Мы нуждались в тебе!

Ты должен был умереть вместе с нами!

Мавен слышал их отголоски в шепчущих голосах, несомых штормовым ветром, скрипящих в воксе, словно сигнал бедствия на границе досягаемости. Он попытался отделаться от них, но как бы ни глушил манифольд «Эквитос Беллум», не смог полностью подавить голоса. Он ощущал их присутствие по всему рыцарю. Их безмолвные взгляды все сильнее давили на него.

«Эквитос Беллум» всегда был беспокойным скакуном, а его машинный дух таким же своенравным, как и пилот. И до того, как Марс погрузился в безумие, их темпераменты хорошо подходили друг другу. Но за годы, которые Раф провел, скрываясь и устраивая набеги на изолированные узлы снабжения ради боеприпасов, пищи и воды, его смертный дух измотали подтачивающее чувство вины и ощущение беспомощности.

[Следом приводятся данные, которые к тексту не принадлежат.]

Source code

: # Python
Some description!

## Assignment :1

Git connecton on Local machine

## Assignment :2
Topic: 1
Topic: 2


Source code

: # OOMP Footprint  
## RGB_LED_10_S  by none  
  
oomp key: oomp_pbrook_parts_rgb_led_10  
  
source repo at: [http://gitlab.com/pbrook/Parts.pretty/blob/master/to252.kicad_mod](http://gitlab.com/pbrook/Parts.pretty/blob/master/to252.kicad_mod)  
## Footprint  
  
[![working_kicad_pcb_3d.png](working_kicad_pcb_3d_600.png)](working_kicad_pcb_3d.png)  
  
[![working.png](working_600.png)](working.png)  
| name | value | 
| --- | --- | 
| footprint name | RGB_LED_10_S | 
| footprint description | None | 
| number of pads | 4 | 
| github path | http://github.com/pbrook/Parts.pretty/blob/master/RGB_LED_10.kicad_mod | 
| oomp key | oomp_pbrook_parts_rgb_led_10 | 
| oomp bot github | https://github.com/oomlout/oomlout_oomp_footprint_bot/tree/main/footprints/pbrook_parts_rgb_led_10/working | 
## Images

После того, как он и брат из Тараниса Леопольд Крон сопроводили спутников золотоглазой девушки в автоматизированный исследовательский центр во впадине Медузы, Мавен захотел помчаться назад в битву, чтобы напасть на предателей, которые принесли позор красной планете. Только спокойный мудрый совет Крона убедил его в самоубийственной глупости этого плана.

И вот они затаились, чтобы переждать бурю.

Но буря не стихла, это не был внезапный шквал, чья ярость быстро выгорает. Эта буря продолжалась и теперь охватила весь Марс.

Измена внутри жречества Марса проникла глубже, чем кто-нибудь из них мог подозревать. Один за другим магистры кузней клялись в верности Кельбор-Халу и магистру войны. За прошедшие годы Мавен и Крон познакомились с товарищами по изгнанию: Какстоном Торгау и Зуше Чахайей. Оба были верными слугами Омниссии и исключительно преданными Тронному миру. Вместе они выжили, спрятавшись в изолированном участке пустыни, и ждали.

И ждали…

Какстон когда-то был скромным сборщиком машин в Магмагороде, в то время как Зуше служил механиком в подземных залах фабрикатуса, но они справились с задачей по поддержанию «Эквитос Беллум» и «Пакс Мортис» в функциональном состоянии после каждой вылазки. Как и Мавена с Кроном, их ужаснуло то, что произошло с Марсом, но каждый справился с горем по-своему. Какстон одержимо искал в ноосферных сетях сообщения о золотоглазой девушке по имени Далия Кифера, а Зуше ушел с головой в изучение таинственной книги, которую вынес из лабиринта Ночи.

За прошедшие годы с теми обрывками достоверной информации, отфильтрованной в безумном лепете загрязненной ноосферы, становилось все труднее отыскивать смысл в этом хаосе.

Все изменилось четыре дня назад.

Короткий сигнал идеальной четкости, боевой призыв с командными кодами, подтвержденными, как «Эквитос Беллум», так и «Пакс Мортис».

Поступивший из глубин каньона Арсия. Орденского дома Таранис.

Мавен попытался сосредоточиться на шагающей сквозь пыль и дым фигуре «Пакс Мортис», когда они огибали южный склон горы Арсия. Над огромной горой клубились янтарные облака, а в ее глубокой кальдере по-прежнему собирался смолисто-черный дым разрушенного Магмагорода.

Хотя после затопления города прошло много лет, его руины бросались в глаза обрубками опорных колонн и наклонившимися адамантиевыми башнями, выступающими из остывшей магматической лагуны, в которой он некогда стоял. Консольные останки дороги Тифона опускались в озеро подобно незаконченной магистрали, все еще усыпанные следами битвы. Мавен поднял взгляд и увидел зияющую пустоту в склоне горы, где некогда дамба Этны фиксировала реактивированное сердце вулкана. Изогнутые контуры магмаводов, по которым когда-то струился золотистый свет расплавленной породы, лежали в руинах, частично погребенные в застывших потоках лавы.

Трудно поверить, что его нет, – сказал Крон, ведя их через разрушенные останки внешних укреплений мертвого города и разрушенной инфраструктуры. Голос его друга раздался по воксу ближнего действия, чтобы избежать триангуляции вражескими сюрвейерами, из-за чего звук был таким слабым и наполненным помехами, что Мавен с трудом отделял его от шепота мертвых.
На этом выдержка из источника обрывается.